#### EXERCISE DATA
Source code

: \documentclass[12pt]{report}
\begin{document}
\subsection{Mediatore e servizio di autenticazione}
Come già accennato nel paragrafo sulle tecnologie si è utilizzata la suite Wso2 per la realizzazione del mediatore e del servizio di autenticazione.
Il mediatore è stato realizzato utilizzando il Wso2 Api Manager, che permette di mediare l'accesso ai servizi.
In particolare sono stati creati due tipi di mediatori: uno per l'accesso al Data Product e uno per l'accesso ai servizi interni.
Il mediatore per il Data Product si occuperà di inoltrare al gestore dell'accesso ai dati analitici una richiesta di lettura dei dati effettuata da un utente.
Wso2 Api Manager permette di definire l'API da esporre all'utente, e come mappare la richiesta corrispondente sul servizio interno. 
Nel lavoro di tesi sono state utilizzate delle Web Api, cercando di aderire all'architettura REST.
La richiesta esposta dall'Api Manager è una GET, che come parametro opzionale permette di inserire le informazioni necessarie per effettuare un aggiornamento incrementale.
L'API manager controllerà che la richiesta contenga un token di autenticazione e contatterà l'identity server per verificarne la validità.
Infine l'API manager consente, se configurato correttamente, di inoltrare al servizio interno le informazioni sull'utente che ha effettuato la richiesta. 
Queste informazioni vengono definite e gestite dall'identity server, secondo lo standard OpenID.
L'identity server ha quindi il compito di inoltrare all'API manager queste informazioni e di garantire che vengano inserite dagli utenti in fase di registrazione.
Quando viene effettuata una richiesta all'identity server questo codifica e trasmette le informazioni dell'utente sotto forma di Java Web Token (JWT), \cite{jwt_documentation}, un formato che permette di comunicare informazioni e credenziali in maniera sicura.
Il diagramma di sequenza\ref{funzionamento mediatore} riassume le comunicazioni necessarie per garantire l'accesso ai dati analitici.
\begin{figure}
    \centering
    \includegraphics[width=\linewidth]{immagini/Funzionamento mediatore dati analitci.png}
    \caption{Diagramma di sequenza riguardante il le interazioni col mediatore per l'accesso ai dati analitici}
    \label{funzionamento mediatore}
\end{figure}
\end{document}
########
*WHAT IS BEING ASKED*:
Transcribe the records above exactly, beginning at the line that contains "Infine l'API manager" and ending with the line that contains "L'identity server ha", both included, and nothing else.

*TASK SOLUTION*:
Infine l'API manager consente, se configurato correttamente, di inoltrare al servizio interno le informazioni sull'utente che ha effettuato la richiesta. 
Queste informazioni vengono definite e gestite dall'identity server, secondo lo standard OpenID.
L'identity server ha quindi il compito di inoltrare all'API manager queste informazioni e di garantire che vengano inserite dagli utenti in fase di registrazione.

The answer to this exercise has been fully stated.